Provided data —
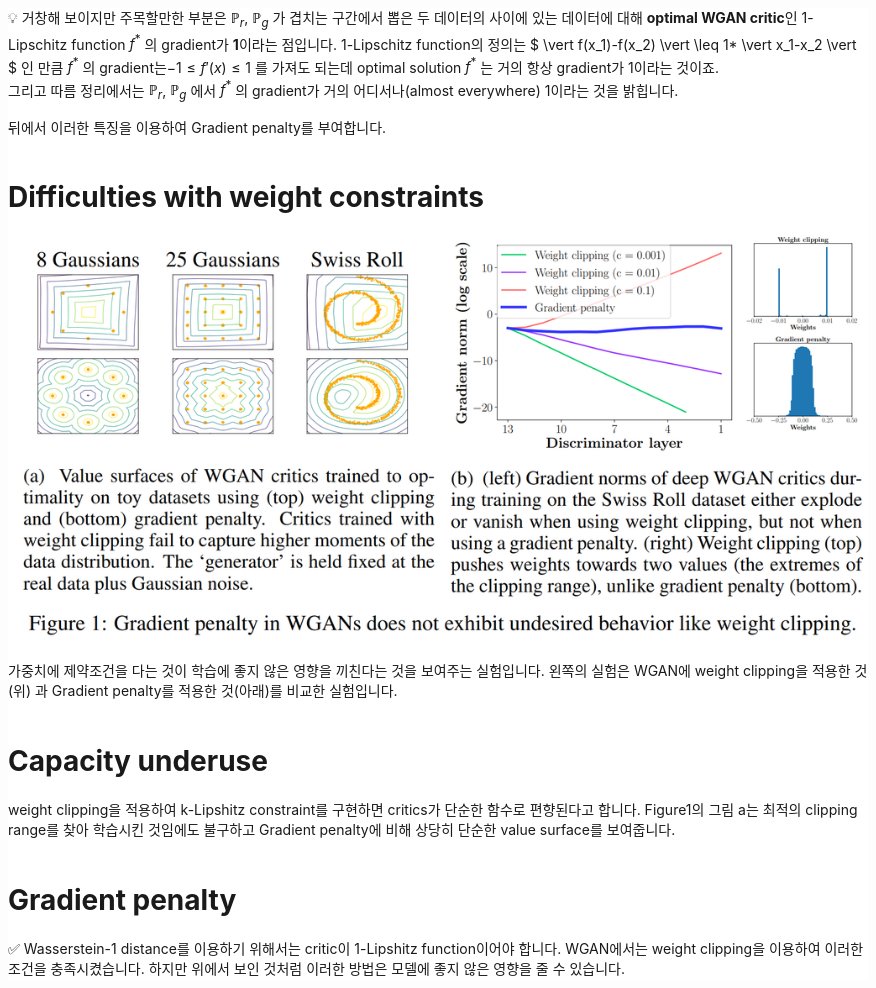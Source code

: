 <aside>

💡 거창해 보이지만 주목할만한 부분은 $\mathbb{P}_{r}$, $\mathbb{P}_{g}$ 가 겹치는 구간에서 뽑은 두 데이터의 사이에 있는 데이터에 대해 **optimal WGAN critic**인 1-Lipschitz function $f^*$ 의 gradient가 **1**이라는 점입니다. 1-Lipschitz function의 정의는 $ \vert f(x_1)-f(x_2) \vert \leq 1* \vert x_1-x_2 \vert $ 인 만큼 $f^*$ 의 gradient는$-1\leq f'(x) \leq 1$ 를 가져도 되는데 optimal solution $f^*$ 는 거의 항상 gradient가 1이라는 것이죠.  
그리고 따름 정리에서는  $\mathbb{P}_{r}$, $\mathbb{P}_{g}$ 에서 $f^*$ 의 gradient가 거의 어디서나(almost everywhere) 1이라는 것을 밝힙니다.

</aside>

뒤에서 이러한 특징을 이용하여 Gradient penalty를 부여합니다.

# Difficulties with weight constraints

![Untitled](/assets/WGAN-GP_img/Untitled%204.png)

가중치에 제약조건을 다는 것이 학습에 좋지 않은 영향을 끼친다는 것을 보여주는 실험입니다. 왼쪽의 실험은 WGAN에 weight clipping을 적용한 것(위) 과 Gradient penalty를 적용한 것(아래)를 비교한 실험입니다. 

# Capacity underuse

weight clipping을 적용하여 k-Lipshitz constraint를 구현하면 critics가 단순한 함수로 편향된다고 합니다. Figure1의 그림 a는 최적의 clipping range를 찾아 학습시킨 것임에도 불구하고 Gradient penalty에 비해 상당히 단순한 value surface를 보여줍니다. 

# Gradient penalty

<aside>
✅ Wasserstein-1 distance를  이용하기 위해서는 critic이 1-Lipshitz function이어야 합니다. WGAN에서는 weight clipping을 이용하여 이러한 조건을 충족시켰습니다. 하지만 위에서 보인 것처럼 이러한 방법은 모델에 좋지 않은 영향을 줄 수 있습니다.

Required action — Lines from the one holding "# Gradient penalty" to the last line of the records: return these exactly, and only these.

Response —
# Gradient penalty

<aside>
✅ Wasserstein-1 distance를  이용하기 위해서는 critic이 1-Lipshitz function이어야 합니다. WGAN에서는 weight clipping을 이용하여 이러한 조건을 충족시켰습니다. 하지만 위에서 보인 것처럼 이러한 방법은 모델에 좋지 않은 영향을 줄 수 있습니다.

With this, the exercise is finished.